*MATERIAL SUPPLIED*.

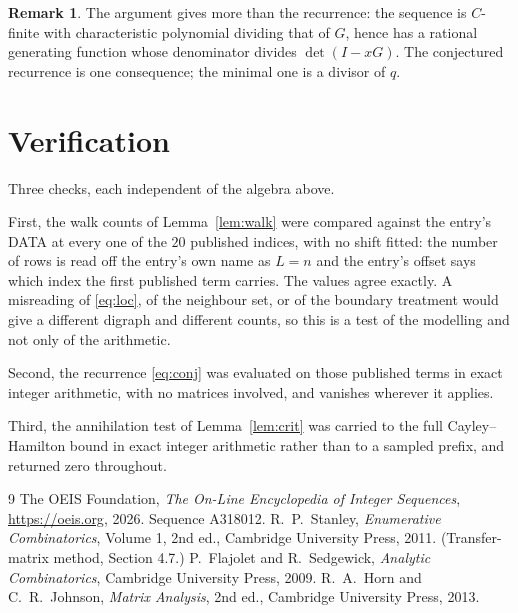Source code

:\documentclass[11pt,a4paper]{article}
\theoremstyle{plain}
\theoremstyle{definition}
\newtheorem{remark}[theorem]{Remark}
\begin{document}
\begin{remark}
The argument gives more than the recurrence: the sequence is $C$-finite with characteristic
polynomial dividing that of $G$, hence has a rational generating function whose denominator
divides $\det(I-xG)$. The conjectured recurrence is one consequence; the minimal one is a
divisor of $q$.
\end{remark}

\section{Verification}

Three checks, each independent of the algebra above.

First, the walk counts of Lemma~\ref{lem:walk} were compared against the entry's DATA at
every one of the $20$ published indices, with no shift fitted: the number of rows is
read off the entry's own name as $L=n$ and the entry's offset says which index the first
published term carries. The values agree exactly. A misreading of \eqref{eq:loc}, of the
neighbour set, or of the boundary treatment would give a different digraph and different
counts, so this is a test of the modelling and not only of the arithmetic.

Second, the recurrence \eqref{eq:conj} was evaluated on those published terms in exact
integer arithmetic, with no matrices involved, and vanishes wherever it applies.

Third, the annihilation test of Lemma~\ref{lem:crit} was carried to the full
Cayley--Hamilton bound in exact integer arithmetic rather than to a sampled prefix, and
returned zero throughout.

\begin{thebibliography}{9}
 The OEIS Foundation, \emph{The On-Line Encyclopedia of Integer
Sequences}, \url{https://oeis.org}, 2026. Sequence A318012.
 R.~P.~Stanley, \emph{Enumerative Combinatorics}, Volume 1, 2nd ed.,
Cambridge University Press, 2011. (Transfer-matrix method, Section 4.7.)
 P.~Flajolet and R.~Sedgewick, \emph{Analytic Combinatorics}, Cambridge
University Press, 2009.
 R.~A.~Horn and C.~R.~Johnson, \emph{Matrix Analysis}, 2nd ed., Cambridge
University Press, 2013.
\end{thebibliography}
\end{document}
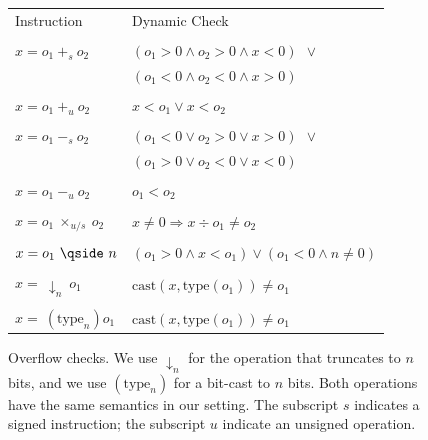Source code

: \documentclass{sigplanconf}[10pt]
\begin{document}
\begin{figure}[t!]
\begin{center}
\begin{tabular}{ll}
Instruction & Dynamic Check \\ \\
$x = o_1 \ +_s \ o_2$ & $(o_1 > 0 \wedge o_2 > 0 \wedge x < 0) \ \ \vee$ \\
                      & $(o_1 < 0 \wedge o_2 < 0 \wedge x > 0)$ \\ \\
$x = o_1 \ +_u \ o_2$ & $x < o_1 \vee x < o_2$ \\ \\
$x = o_1 \ -_s \ o_2$ & $(o_1 < 0 \vee o_2 > 0 \vee x > 0) \ \ \vee$ \\
                      & $(o_1 > 0 \vee o_2 < 0 \vee x < 0)$ \\ \\
$x = o_1 \ -_u \ o_2$ & $o_1 < o_2$ \\ \\
$x = o_1 \ \times_{u/s} \ o_2$ & $x \neq 0 \Rightarrow x \div o_1 \neq o_2$ \\ \\
$x = o_1 \ \qside \ n$ & $(o_1 > 0 \wedge x < o_1) \vee (o_1 < 0 \wedge n \neq 0)$ \\ \\
$x = \ \downarrow_n \ o_1$ & $\mbox{cast}(x, \mbox{type}(o_1)) \neq o_1$ \\ \\
$x = \ (\mbox{type}_n) o_1$ & $\mbox{cast}(x, \mbox{type}(o_1)) \neq o_1$ \\
\end{tabular}
\end{center}
\caption{\label{fig:instrumentation}Overflow checks. We use $\downarrow_n$ for
the operation that truncates to $n$ bits, and we use $(\mbox{type}_n)$ for a
bit-cast to $n$ bits. Both operations have the same semantics in our setting.
The subscript $s$ indicates a signed instruction; the subscript $u$ indicate
an unsigned operation.}
\end{figure}
\end{document}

*WHAT YOU ARE ASKED TO DO*.
Print the data above exactly, from its first line to the line bearing "read off the" inclusive, and keep pictures out of the result.

*YOUR RESPONSE*.
Source code

:\documentclass[11pt,a4paper]{article}
\theoremstyle{plain}
\theoremstyle{definition}
\newtheorem{remark}[theorem]{Remark}
\begin{document}
\begin{remark}
The argument gives more than the recurrence: the sequence is $C$-finite with characteristic
polynomial dividing that of $G$, hence has a rational generating function whose denominator
divides $\det(I-xG)$. The conjectured recurrence is one consequence; the minimal one is a
divisor of $q$.
\end{remark}

\section{Verification}

Three checks, each independent of the algebra above.

First, the walk counts of Lemma~\ref{lem:walk} were compared against the entry's DATA at
every one of the $20$ published indices, with no shift fitted: the number of rows is
read off the entry's own name as $L=n$ and the entry's offset says which index the first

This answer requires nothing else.